What you will do
Give the number of lines in the records below that include "documentclass", and nothing more.

Dataset records
----------------------------------------
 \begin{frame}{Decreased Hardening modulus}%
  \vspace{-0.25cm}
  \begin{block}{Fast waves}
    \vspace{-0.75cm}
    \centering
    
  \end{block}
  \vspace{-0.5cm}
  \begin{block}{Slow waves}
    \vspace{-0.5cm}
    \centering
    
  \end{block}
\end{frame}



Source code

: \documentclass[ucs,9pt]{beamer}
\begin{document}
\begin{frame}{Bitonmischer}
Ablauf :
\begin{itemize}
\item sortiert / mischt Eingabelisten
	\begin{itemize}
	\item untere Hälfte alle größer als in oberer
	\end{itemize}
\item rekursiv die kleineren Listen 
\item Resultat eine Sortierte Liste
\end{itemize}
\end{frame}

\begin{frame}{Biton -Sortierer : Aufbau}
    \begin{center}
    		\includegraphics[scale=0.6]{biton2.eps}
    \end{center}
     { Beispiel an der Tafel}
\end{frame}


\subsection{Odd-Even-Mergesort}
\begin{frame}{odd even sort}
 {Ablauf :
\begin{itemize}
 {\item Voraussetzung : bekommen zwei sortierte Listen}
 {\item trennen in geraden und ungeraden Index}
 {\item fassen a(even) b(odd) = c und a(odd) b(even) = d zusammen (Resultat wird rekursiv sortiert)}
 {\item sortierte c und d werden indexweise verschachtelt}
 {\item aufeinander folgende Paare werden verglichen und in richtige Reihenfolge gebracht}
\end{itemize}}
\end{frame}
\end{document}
----------------------------------------
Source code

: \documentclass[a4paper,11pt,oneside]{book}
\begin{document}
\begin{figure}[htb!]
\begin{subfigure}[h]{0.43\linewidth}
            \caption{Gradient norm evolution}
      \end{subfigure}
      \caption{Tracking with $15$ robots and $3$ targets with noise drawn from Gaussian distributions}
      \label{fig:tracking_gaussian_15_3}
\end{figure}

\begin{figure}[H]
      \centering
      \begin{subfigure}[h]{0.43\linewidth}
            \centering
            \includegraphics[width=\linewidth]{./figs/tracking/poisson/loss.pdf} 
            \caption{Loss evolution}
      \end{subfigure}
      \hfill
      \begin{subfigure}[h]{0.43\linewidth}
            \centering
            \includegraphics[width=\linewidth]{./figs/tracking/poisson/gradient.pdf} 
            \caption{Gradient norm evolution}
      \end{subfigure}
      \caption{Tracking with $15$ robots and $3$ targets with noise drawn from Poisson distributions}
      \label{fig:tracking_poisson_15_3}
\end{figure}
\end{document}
----------------------------------------
Answer space
2